> TASK TO CARRY OUT
Search the data for the word "restricted". Reproduce every line where it is found.

(Rendered images with source text)
= = =

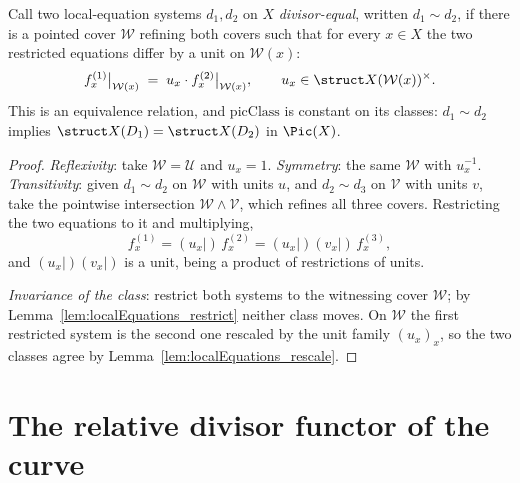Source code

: \begin{lemma}
  \label{lem:localEquations_divEq}
  \leanok
  Call two local-equation systems \(d_1, d_2\) on \(X\) \emph{divisor-equal}, written
  \(d_1 \sim d_2\), if there is a pointed cover \(\mathcal W\) refining both covers such
  that for every \(x \in X\) the two restricted equations differ by a unit on
  \(\mathcal W(x)\):
  \[
    f^{(1)}_x\big|_{\mathcal W(x)} \;=\; u_x \cdot f^{(2)}_x\big|_{\mathcal W(x)},
    \qquad u_x \in \struct X(\mathcal W(x))^{\times}.
  \]
  This is an equivalence relation, and \(\mathrm{picClass}\) is constant on its classes:
  \(d_1 \sim d_2\) implies \(\struct X(D_1) = \struct X(D_2)\) in \(\Pic(X)\).
\end{lemma}
\begin{proof}
  \leanok
  \emph{Reflexivity}: take \(\mathcal W = \mathcal U\) and \(u_x = 1\).
  \emph{Symmetry}: the same \(\mathcal W\) with \(u_x^{-1}\).
  \emph{Transitivity}: given \(d_1 \sim d_2\) on \(\mathcal W\) with units \(u\), and
  \(d_2 \sim d_3\) on \(\mathcal V\) with units \(v\), take the pointwise intersection
  \(\mathcal W \wedge \mathcal V\), which refines all three covers. Restricting the two
  equations to it and multiplying,
  \[
    f^{(1)}_x = (u_x|)\,f^{(2)}_x = (u_x|)(v_x|)\, f^{(3)}_x ,
  \]
  and \((u_x|)(v_x|)\) is a unit, being a product of restrictions of units.

  \emph{Invariance of the class}: restrict both systems to the witnessing cover
  \(\mathcal W\); by Lemma~\ref{lem:localEquations_restrict} neither class moves. On
  \(\mathcal W\) the first restricted system is the second one rescaled by the unit family
  \((u_x)_x\), so the two classes agree by Lemma~\ref{lem:localEquations_rescale}.
\end{proof}

\section{The relative divisor functor of the curve}
\label{sec:divfam}

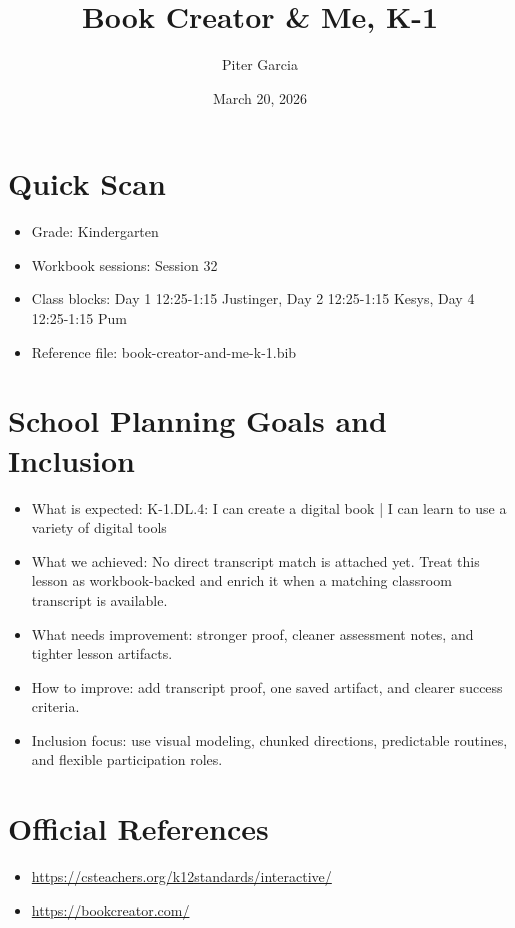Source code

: \documentclass[11pt]{article}
\title{Book Creator & Me, K-1}
\author{Piter Garcia}
\date{March 20, 2026}
\begin{document}
    \maketitle
    \section*{Quick Scan}
    \begin{itemize}[leftmargin=*]
    \item Grade: Kindergarten
    \item Workbook sessions: Session 32
    \item Class blocks: Day 1 12:25-1:15 Justinger, Day 2 12:25-1:15 Kesys, Day 4 12:25-1:15 Pum
    \item Reference file: book-creator-and-me-k-1.bib
    \end{itemize}
    \section*{School Planning Goals and Inclusion}
    \begin{itemize}[leftmargin=*]
    \item What is expected: K-1.DL.4: I can create a digital book | I can learn to use a variety of digital tools
    \item What we achieved: No direct transcript match is attached yet. Treat this lesson as workbook-backed and enrich it when a matching classroom transcript is available.
    \item What needs improvement: stronger proof, cleaner assessment notes, and tighter lesson artifacts.
    \item How to improve: add transcript proof, one saved artifact, and clearer success criteria.
    \item Inclusion focus: use visual modeling, chunked directions, predictable routines, and flexible participation roles.
    \end{itemize}
    \section*{Official References}
    \begin{itemize}[leftmargin=*]
    \item \url{https://csteachers.org/k12standards/interactive/}
\item \url{https://bookcreator.com/}

    \end{itemize}
    
\end{document}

= = =

> EXPECTED OUTPUT
  that for every \(x \in X\) the two restricted equations differ by a unit on
  \(\mathcal W\) the first restricted system is the second one rescaled by the unit family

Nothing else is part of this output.